╭─ Stored data

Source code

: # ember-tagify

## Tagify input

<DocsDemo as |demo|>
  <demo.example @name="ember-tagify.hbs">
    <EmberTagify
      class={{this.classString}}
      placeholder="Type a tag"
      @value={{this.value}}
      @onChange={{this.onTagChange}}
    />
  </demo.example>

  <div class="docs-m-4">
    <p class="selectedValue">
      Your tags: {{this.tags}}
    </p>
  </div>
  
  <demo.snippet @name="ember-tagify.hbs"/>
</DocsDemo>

╰─

#### [Work instructions]
Determine the number of lines in the data above that hold "example", and reply with that number alone.

#### [Exercise answer]
2